# Spraying lacquer recommendation



## deema (6 May 2017)

Having just started to 'play' with my secondhand Fuji Q4 HVLP spray gun after only having had it for a year, I would appreciate any suggestions for the best spraying lacquer? Only mention the gun as I understand that the number of stages the compressor has determines what you can spray.

I must admit, I've been very apprehensive about using the spray gun, and as a consequence it's been sat on a shelf and I've always found an excuse why I should either roller or brush paint / finishes on.

Well yesterday I ran out of excuses, and plucked up the courage to give it a go. I got paint on to the item, but I've a lot to learn as my first effort wasn't very good. Terrible would be a better definition! It will be a while before I feel confident enough to spray a real job, but I'm now determined to persist with it.


----------



## MikeJhn (28 Jun 2017)

I also have the Fuji 4 HVLP and use Morrells pre-cat lacquer un thinned, can't remember the needle number at the moment will go into the workshop and have a look for you and post back on here.

Meanwhile this may be of interest: hvlp-investigation-t97331.html

And this: http://www.fujispray.com/FUJI%20Quick%2 ... 130822.pdf

Mike

EDIT: to add needle size, its a 1.5 or 4H for the older gun and a sort of gold colour.


----------



## deema (29 Jun 2017)

Brilliant
Thanks Mike


----------



## RobinBHM (29 Jun 2017)

Try doing some sprayouts on something flat and its best if the the surface is vertical

Ive found that a faced hardboard or melamine faced chipboard is great, the smooth surface allows you to see the quality of the wet coating.

A cheap practice set up is a roll of lining paper held so that you can wind a new section into view a bit like pulling down a roller blind.

as a starting set up, a 1.4 to 1.6 size tip should give you a decent finish for a clear interior lacquer.

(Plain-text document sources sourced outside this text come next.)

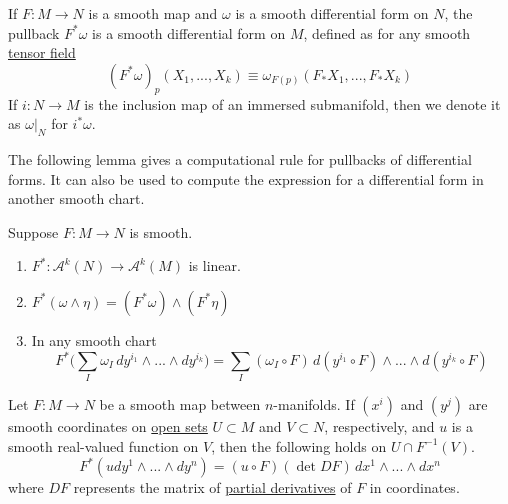 \documentclass{article}
\newcounter{theorem}[section]
\begin{document}
    If $F: M \to N$ is a smooth map and $\omega$ is a smooth differential form on $N$, the pullback $F^* \omega$ is a smooth differential form on $M$, defined as for any smooth \hyperref[def:tensor-field]{tensor field} 
    \begin{equation}
      (F^* \omega)_p (X_1, ..., X_k) \equiv \omega_{F(p)} (F_* X_1, ..., F_* X_k)
    \end{equation}
    If $i: N \to M$ is the inclusion map of an immersed submanifold, then we denote it as $\omega \big|_N$ for $i^* \omega$. 

    The following lemma gives a computational rule for pullbacks of differential forms. It can also be used to compute the expression for a differential form in another smooth chart. 
    \begin{lemma}
      \label{thm:properties-of-the-pullback-on-forms}
    Suppose $F: M \to N$ is smooth. 
    \begin{enumerate}
        \item $F^*: \mathcal{A}^k (N) \to \mathcal{A}^k (M)$ is linear. 
        \item $F^* (\omega \wedge \eta) = (F^* \omega) \wedge (F^* \eta)$
        \item In any smooth chart 
        \begin{equation}
          F^* \Big( \sum_I \omega_I \, dy^{i_1} \wedge ... \wedge dy^{i_k} \Big) = \sum_I (\omega_I \circ F) \, d(y^{i_1} \circ F) \wedge ... \wedge d(y^{i_k} \circ F)
        \end{equation}
    \end{enumerate}
    \end{lemma}

    \begin{theorem}
      \label{thm:pullback-of-a-top-degree-form-in-coordinates}
    Let $F: M \to N$ be a smooth map between $n$-manifolds. If $(x^i)$ and $(y^j)$ are smooth coordinates on \hyperref[pst-def:open-set]{open sets} $U \subset M$ and $V \subset N$, respectively, and $u$ is a smooth real-valued function on $V$, then the following holds on $U \cap F^{-1} (V)$. 
    \begin{equation}
      F^* (u dy^1 \wedge ... \wedge dy^n) = (u \circ F) (\det{DF})\, dx^1 \wedge ... \wedge dx^n
    \end{equation}
    where $DF$ represents the matrix of \hyperref[mv-def:partial-derivative]{partial derivatives} of $F$ in coordinates. 
    \end{theorem}
\end{document}
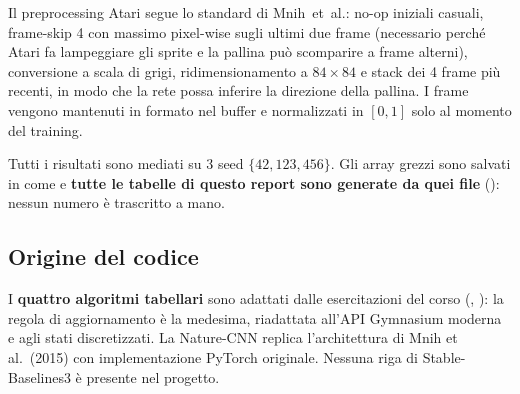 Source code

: Il preprocessing Atari segue lo standard di Mnih~et~al.: no-op iniziali casuali,
frame-skip 4 con massimo pixel-wise sugli ultimi due frame (necessario perch\'e Atari
fa lampeggiare gli sprite e la pallina pu\`o scomparire a frame alterni), conversione a
scala di grigi, ridimensionamento a $84{\times}84$ e stack dei 4 frame pi\`u recenti, in
modo che la rete possa inferire la direzione della pallina. I frame vengono mantenuti
in formato  nel buffer e normalizzati in $[0,1]$ solo al momento del
training.

Tutti i risultati sono mediati su 3 seed $\{42, 123, 456\}$.
Gli array grezzi sono salvati in  come  e \textbf{tutte le
tabelle di questo report sono generate da quei file}
(): nessun numero \`e trascritto a mano.

\subsection{Origine del codice}
\label{sec:code-origin}
I \textbf{quattro algoritmi tabellari} sono adattati dalle esercitazioni del corso
(, ): la regola di aggiornamento \`e la medesima,
riadattata all'API Gymnasium moderna e agli stati discretizzati. La
Nature-CNN replica l'architettura di Mnih et al.\ (2015) con implementazione PyTorch
originale. Nessuna riga di Stable-Baselines3 \`e presente nel progetto.
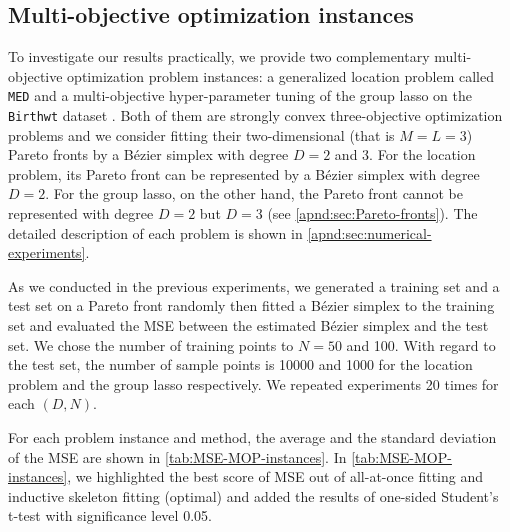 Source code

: \documentclass{article}
\begin{document}
\subsection{Multi-objective optimization instances}\label{sec:MOP-instances}
To investigate our results practically, we provide two complementary multi-objective optimization problem instances: a generalized location problem called \texttt{MED} \cite{Harada2006,Hamada2010} and a multi-objective hyper-parameter tuning of the group lasso \cite{Yuan2006} on the \texttt{Birthwt} dataset \cite{Hosmer1989,Venables2002}.
Both of them are strongly convex three-objective optimization problems and we consider fitting their two-dimensional (that is $M = L = 3$) Pareto fronts by a B\'ezier simplex with degree $D = 2$ and 3. %
For the location problem, its Pareto front can be represented by a B\'ezier simplex with degree $D = 2$.
For the group lasso, on the other hand, the Pareto front cannot be represented with degree $D = 2$ but $D = 3$ (see \cref{apnd:sec:Pareto-fronts}).
The detailed description of each problem is shown in \cref{apnd:sec:numerical-experiments}.

As we conducted in the previous experiments, we generated a training set and a test set on a Pareto front randomly then fitted a B\'ezier simplex to the training set and evaluated the MSE between the estimated B\'ezier simplex and the test set. 
We chose the number of training points to $N = 50$ and 100.
With regard to the test set, the number of sample points is 10000 and 1000 for the location problem and the group lasso respectively. 
We repeated experiments 20 times for each $(D, N)$.

For each problem instance and method, the average and the standard deviation of the MSE are shown in \cref{tab:MSE-MOP-instances}. 
In \cref{tab:MSE-MOP-instances}, we highlighted the best score of MSE out of all-at-once fitting and inductive skeleton fitting (optimal) and added the results of one-sided Student's t-test with significance level 0.05.
\end{document}
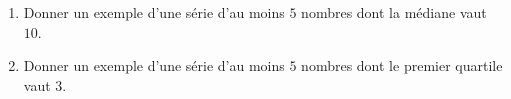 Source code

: 
\begin{exercice}\label{exoSeconde-0073}

    \begin{enumerate}
        \item
            Donner un exemple d'une série d'au moins \( 5\) nombres dont la médiane vaut \( 10\).
        \item
            Donner un exemple d'une série d'au moins \( 5\) nombres dont le premier quartile vaut \( 3\).
    \end{enumerate}

\end{exercice}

if you get the tip size and lacquer viscocity right, that should get you close to a good fan pattern. 

If the gun tip and airway is clean, then it should be possible to achieve a nice even fan pattern with the gun held 8" away from the surface.

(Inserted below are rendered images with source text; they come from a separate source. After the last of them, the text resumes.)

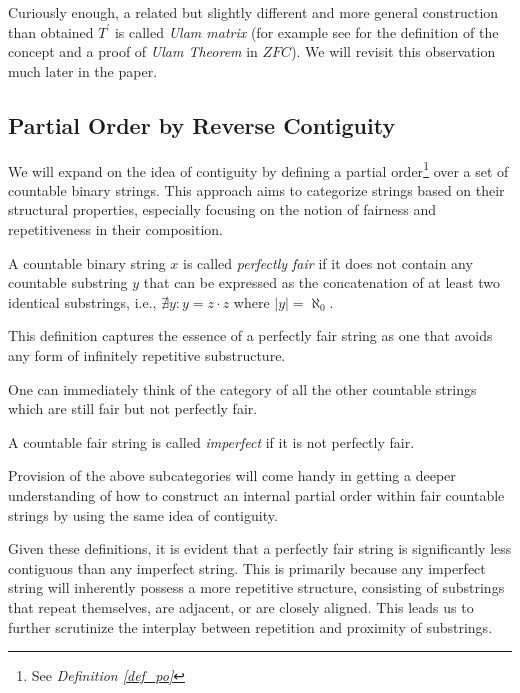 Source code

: Curiously enough, a related but slightly different and more general construction than obtained $T^\prime$ is called \textit{Ulam matrix} (for example see \cite{jech2003set} for the definition of the concept and a proof of \textit{Ulam Theorem} in $ZFC$). We will revisit this observation much later in the paper.

\subsection{Partial Order by Reverse Contiguity}


We will expand on the idea of contiguity by defining a partial order\footnote{See \textit{Definition \ref{def_po}}} over a set of countable binary strings. This approach aims to categorize strings based on their structural properties, especially focusing on the notion of fairness and repetitiveness in their composition.

\begin{definition}\label{def_pef_fair_str}
  A countable binary string $x$ is called \textit{perfectly fair} if it does not contain any countable substring $y$ that can be expressed as the concatenation of at least two identical substrings, i.e., $\nexists y : y = z \cdot z$ where $|y| = \aleph_0$.
\end{definition}

This definition captures the essence of a perfectly fair string as one that avoids any form of infinitely repetitive substructure.

One can immediately think of the category of all the other countable strings which are still fair but not perfectly fair.

\begin{definition}\label{def_imp_fair_str}
  A countable fair string is called \textit{imperfect} if it is not perfectly fair.
\end{definition}
  
Provision of the above subcategories will come handy in getting a deeper understanding of how to construct an internal partial order within fair countable strings by using the same idea of contiguity. 

Given these definitions, it is evident that a perfectly fair string is significantly less contiguous than any imperfect string. This is primarily because any imperfect string will inherently possess a more repetitive structure, consisting of substrings that repeat themselves, are adjacent, or are closely aligned. This leads us to further scrutinize the interplay between repetition and proximity of substrings.

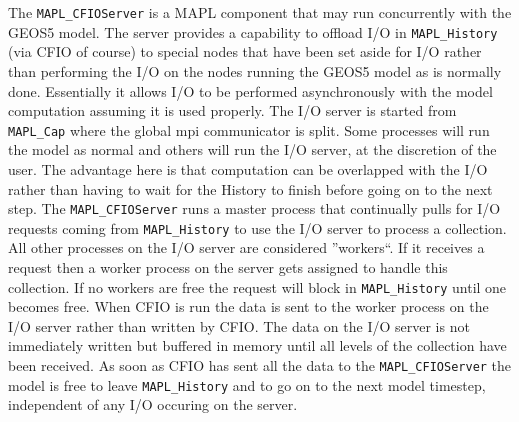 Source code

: The {\tt MAPL\_CFIOServer} is a MAPL component that may run concurrently with the GEOS5 model.
The server provides a capability to offload I/O in {\tt MAPL\_History} (via CFIO of course) to special nodes that have been set aside for I/O rather than
performing the I/O on the nodes running the GEOS5 model as is normally done.
Essentially it allows I/O to be performed asynchronously with the model computation assuming it is used properly.
The I/O server is started
from {\tt MAPL\_Cap} where the global mpi communicator is split. Some processes will run the model as normal and others will run the I/O server, at the discretion of the user.
The advantage here is that computation can be
overlapped with the I/O rather than having to wait for the History to finish before going on to the next step.
The {\tt MAPL\_CFIOServer} runs a master process that continually pulls for I/O
requests coming from {\tt MAPL\_History} to use the I/O server to process a collection.
All other processes on the I/O server are considered ''workers``.
If it receives a request then a worker process on the server gets assigned to handle this collection.
If no workers are free the request will block in {\tt MAPL\_History} until one becomes free.
When CFIO is run the data is sent to the worker process on the I/O server rather than written by CFIO. 
The data on the I/O server is not immediately written but buffered in memory until all levels of the collection have been received. As soon as CFIO has sent all the data to the {\tt MAPL\_CFIOServer} the model is free to leave {\tt MAPL\_History} and to go on to the next model timestep, independent of any I/O occuring on the server.


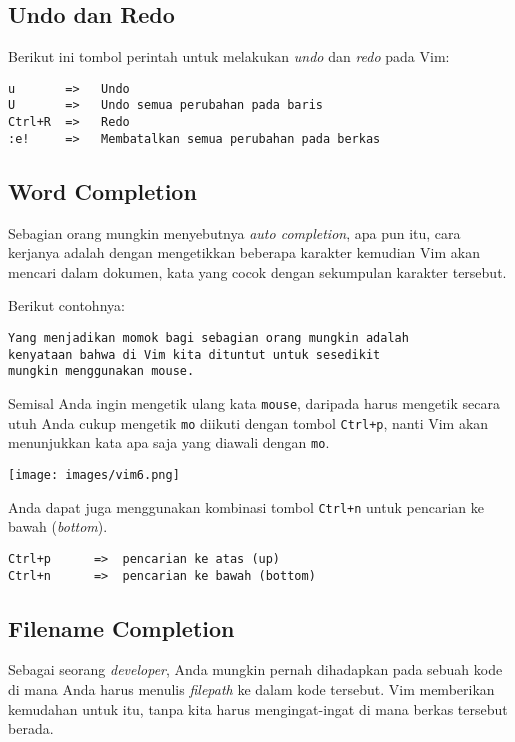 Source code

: \documentclass{article}
\begin{document}
\subsection{Undo dan Redo}
Berikut ini tombol perintah untuk melakukan \emph{undo} dan
\emph{redo} pada Vim:

\begin{verbatim}
u       =>   Undo
U       =>   Undo semua perubahan pada baris
Ctrl+R  =>   Redo
:e!     =>   Membatalkan semua perubahan pada berkas
\end{verbatim}

\subsection{Word Completion}
Sebagian orang mungkin menyebutnya \emph{auto completion},
apa pun itu, cara kerjanya adalah dengan mengetikkan
beberapa karakter kemudian Vim akan mencari dalam dokumen,
kata yang cocok dengan sekumpulan karakter tersebut.

Berikut contohnya:

\begin{verbatim}
Yang menjadikan momok bagi sebagian orang mungkin adalah
kenyataan bahwa di Vim kita dituntut untuk sesedikit 
mungkin menggunakan mouse.
\end{verbatim}

Semisal Anda ingin mengetik ulang kata \verb=mouse=,
daripada harus mengetik secara utuh Anda cukup mengetik
\verb=mo= diikuti dengan tombol \verb=Ctrl+p=, nanti Vim
akan menunjukkan kata apa saja yang diawali dengan
\verb=mo=.

\vspace{12pt}

\texttt{[image: images/vim6.png]}

Anda dapat juga menggunakan kombinasi tombol \verb=Ctrl+n=
untuk pencarian ke bawah (\emph{bottom}).

\begin{verbatim}
Ctrl+p      =>  pencarian ke atas (up)
Ctrl+n      =>  pencarian ke bawah (bottom)
\end{verbatim}

\subsection{Filename Completion}
Sebagai seorang \emph{developer}, Anda mungkin pernah
dihadapkan pada sebuah kode di mana Anda harus menulis
\emph{filepath} ke dalam kode tersebut. Vim memberikan
kemudahan untuk itu, tanpa kita harus mengingat-ingat di
mana berkas tersebut berada.
\end{document}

Approach spraying methodically, ideally keep notes of your set up. use measuring cups and if you thin the paint do it be measuring, not just another 'dollop'

I would suggest as a novice to set up and practice spraying in the following order:

1. set the gun up, mix some paint maybe with 5% thinners, try some sprayouts just triggering the gun without moving it, so you can test to see if you get a nice even pattern 

2. if you get a nice pattern, then try just spraying a horizontal stripe, keeping gun at 8" and moving steadily sideways.

See what the coating looks like, it should be an even wet coating. If its a dry mist, heavy orange peel or starting to run, adjust your settings or thin the paint as required.

Once you get something close to a good coating, keep an eye on it as it flashes off and see how it looks once dry -if its rough, orange peel etc adjust as required.

Im sure it wont be long before you can achieve a finish like a professional, the Fuji is certainly capable of achieving a great finish.

spraying can be a bit frustrating I must admit, its messy but high precision at the same time, with lots of variables.


----------



## MikeJhn (29 Jun 2017)

deema

Your welcome, Its a bit experimental with the settings of the gun, but if I can be of any further help let me know and I will try to help.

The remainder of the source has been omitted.